═══ INFORMATION ═══

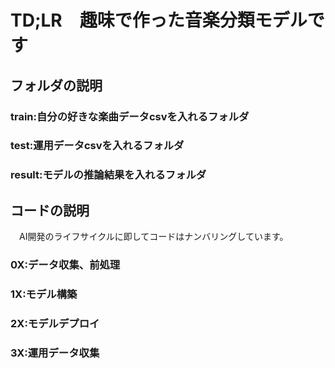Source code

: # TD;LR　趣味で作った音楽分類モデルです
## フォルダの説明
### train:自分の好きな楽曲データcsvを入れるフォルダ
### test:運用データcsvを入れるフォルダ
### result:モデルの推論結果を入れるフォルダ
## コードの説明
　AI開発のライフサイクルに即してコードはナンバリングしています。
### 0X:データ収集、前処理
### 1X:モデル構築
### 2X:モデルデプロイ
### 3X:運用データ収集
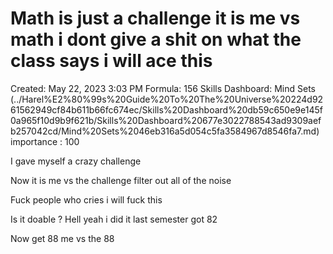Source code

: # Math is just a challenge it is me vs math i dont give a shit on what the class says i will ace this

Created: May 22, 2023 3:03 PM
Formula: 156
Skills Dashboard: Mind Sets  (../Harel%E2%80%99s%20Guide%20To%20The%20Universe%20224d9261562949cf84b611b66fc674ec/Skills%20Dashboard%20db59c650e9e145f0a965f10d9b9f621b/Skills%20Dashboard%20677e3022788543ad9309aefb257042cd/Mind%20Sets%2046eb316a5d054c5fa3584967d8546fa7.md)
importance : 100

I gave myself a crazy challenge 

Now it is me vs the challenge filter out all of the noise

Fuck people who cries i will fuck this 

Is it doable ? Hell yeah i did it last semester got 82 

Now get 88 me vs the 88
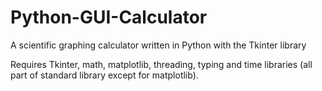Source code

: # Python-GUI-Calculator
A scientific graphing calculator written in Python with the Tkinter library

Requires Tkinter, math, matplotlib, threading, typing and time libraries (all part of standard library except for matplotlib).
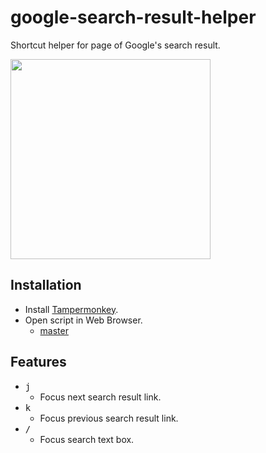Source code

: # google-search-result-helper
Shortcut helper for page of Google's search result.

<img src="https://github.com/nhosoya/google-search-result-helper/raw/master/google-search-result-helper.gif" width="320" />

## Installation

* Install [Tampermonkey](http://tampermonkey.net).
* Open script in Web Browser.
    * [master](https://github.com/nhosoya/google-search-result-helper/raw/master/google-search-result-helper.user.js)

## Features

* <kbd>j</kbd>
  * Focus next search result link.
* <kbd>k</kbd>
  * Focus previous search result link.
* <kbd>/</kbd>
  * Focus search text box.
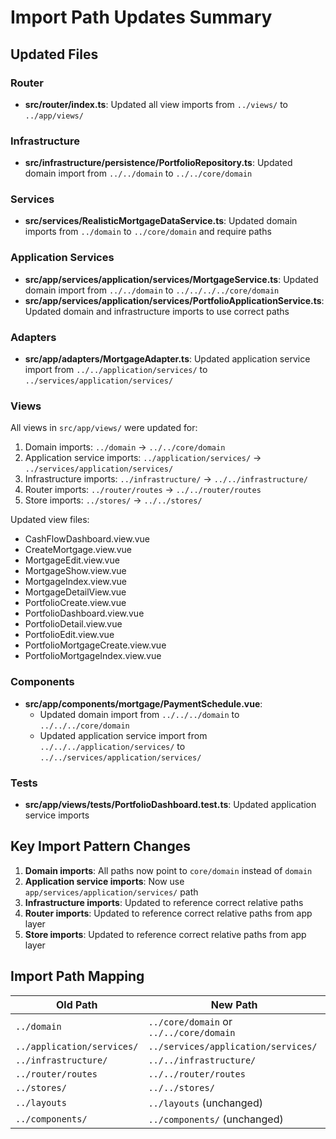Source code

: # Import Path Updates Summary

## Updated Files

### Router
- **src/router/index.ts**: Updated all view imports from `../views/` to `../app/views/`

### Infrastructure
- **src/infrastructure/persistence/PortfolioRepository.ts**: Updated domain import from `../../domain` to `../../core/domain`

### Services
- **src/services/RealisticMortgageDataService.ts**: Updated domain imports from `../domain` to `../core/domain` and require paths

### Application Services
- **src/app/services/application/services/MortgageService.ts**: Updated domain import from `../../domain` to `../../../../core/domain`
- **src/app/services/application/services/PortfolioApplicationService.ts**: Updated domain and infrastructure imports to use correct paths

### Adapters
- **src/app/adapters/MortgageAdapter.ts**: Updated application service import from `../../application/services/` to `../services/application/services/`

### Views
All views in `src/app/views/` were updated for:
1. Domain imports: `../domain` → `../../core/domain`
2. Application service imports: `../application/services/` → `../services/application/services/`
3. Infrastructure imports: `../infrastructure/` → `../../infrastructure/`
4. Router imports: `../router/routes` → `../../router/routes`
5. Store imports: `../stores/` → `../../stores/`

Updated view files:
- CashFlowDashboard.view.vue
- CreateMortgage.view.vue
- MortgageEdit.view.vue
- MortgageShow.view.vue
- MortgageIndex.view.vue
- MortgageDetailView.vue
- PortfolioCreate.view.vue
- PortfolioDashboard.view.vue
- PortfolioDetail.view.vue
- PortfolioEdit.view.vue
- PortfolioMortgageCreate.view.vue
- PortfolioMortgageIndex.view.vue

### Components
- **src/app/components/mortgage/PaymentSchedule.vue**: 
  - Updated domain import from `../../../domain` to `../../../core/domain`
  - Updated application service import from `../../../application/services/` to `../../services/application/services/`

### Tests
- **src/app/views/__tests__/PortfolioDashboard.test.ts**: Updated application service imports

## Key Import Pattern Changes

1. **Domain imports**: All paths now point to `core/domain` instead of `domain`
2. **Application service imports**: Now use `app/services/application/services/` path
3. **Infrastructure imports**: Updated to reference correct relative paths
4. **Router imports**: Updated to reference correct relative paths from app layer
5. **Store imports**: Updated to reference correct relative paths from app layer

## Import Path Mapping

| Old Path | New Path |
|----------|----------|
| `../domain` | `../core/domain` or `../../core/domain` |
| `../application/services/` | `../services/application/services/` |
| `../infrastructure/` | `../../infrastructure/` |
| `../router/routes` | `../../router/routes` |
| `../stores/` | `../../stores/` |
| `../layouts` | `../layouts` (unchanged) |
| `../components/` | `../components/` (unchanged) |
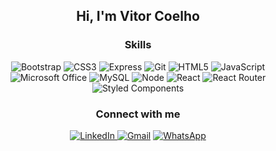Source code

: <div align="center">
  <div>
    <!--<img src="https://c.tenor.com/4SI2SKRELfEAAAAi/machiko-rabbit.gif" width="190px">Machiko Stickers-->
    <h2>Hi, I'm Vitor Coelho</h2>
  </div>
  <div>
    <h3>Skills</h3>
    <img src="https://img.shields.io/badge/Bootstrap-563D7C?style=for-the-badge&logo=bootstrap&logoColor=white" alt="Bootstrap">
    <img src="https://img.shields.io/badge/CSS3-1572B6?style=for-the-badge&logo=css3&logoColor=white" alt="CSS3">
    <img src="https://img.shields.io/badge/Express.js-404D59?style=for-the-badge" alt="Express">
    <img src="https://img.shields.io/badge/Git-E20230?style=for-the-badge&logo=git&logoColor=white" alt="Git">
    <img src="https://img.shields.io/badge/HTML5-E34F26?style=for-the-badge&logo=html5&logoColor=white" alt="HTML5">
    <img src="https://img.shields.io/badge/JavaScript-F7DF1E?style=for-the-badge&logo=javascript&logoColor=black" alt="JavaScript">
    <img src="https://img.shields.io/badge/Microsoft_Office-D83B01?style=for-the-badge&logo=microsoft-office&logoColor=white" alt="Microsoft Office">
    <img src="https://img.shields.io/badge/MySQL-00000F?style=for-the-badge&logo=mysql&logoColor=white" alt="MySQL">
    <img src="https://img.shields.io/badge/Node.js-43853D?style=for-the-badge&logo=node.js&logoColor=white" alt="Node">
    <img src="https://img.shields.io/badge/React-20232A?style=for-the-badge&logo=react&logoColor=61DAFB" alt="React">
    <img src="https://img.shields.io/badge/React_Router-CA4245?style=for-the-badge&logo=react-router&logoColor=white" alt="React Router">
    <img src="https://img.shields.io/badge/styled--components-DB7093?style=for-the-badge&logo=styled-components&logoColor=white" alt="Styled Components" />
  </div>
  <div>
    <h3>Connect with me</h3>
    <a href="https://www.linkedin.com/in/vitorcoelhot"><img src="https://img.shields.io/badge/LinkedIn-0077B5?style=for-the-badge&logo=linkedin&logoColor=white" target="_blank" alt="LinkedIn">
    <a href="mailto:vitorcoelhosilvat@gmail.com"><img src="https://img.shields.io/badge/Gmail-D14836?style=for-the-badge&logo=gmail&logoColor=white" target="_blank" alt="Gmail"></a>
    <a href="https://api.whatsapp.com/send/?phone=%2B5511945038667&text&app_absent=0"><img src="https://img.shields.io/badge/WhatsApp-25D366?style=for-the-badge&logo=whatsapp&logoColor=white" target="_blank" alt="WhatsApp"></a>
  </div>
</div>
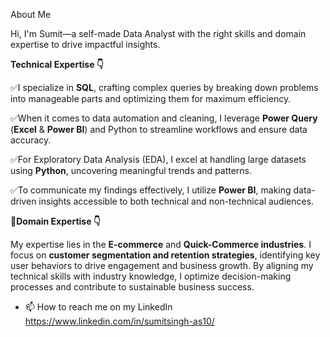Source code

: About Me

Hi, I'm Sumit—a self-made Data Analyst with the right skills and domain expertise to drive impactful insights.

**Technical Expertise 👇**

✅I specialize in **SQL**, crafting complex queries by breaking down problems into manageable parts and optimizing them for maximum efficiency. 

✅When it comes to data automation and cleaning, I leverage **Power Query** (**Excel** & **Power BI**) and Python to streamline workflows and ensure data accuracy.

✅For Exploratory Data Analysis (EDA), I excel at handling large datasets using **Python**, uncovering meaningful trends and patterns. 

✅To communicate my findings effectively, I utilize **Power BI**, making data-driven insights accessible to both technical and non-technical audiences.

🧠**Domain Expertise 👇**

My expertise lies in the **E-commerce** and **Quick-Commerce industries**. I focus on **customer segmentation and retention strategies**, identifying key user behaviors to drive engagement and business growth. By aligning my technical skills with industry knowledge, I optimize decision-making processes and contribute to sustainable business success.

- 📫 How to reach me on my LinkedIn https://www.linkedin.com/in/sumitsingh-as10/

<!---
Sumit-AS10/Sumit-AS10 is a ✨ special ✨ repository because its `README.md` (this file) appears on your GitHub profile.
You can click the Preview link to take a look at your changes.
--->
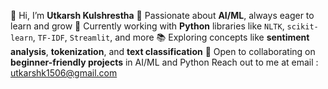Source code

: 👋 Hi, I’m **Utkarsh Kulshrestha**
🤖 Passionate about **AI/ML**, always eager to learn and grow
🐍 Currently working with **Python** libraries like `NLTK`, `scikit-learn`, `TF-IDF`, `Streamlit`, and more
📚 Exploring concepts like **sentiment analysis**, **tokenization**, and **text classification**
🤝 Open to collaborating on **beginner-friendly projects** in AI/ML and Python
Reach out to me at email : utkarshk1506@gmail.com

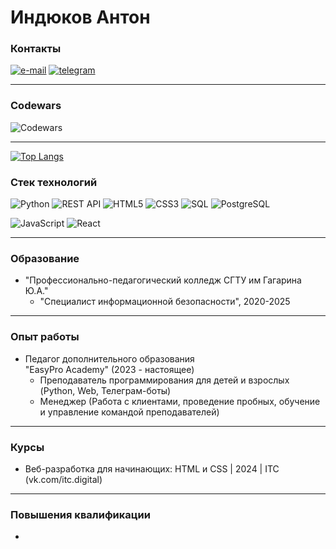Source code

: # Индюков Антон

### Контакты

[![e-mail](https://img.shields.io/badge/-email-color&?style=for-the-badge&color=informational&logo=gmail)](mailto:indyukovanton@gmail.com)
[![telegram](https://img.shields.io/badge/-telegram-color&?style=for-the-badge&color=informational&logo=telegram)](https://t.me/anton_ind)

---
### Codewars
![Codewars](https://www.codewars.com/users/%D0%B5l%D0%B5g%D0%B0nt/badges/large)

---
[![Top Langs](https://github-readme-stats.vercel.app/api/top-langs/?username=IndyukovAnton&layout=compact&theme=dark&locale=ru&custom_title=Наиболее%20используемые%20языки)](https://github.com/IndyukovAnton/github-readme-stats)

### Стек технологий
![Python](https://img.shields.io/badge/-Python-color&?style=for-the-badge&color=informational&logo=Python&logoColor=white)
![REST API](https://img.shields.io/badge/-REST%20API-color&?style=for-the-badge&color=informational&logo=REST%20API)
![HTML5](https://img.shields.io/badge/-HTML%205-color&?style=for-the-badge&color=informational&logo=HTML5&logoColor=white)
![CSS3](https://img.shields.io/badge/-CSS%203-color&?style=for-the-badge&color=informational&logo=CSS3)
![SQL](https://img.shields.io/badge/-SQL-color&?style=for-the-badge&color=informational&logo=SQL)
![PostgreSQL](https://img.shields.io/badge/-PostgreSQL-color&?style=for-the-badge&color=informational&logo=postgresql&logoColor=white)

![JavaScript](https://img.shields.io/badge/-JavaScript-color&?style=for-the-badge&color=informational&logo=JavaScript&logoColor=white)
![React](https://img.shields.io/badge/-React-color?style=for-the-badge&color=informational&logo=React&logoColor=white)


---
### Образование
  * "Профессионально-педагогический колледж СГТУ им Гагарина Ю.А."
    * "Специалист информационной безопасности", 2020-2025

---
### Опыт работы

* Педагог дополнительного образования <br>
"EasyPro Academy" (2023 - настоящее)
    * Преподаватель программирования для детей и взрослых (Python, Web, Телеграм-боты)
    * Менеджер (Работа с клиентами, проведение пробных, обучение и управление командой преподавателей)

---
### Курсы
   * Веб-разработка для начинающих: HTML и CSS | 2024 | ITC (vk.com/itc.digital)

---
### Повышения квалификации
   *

═══

REQUIRED WORK: Only the count, no other text: how many lines in the listing above hold "large"?

FINAL ANSWER: 2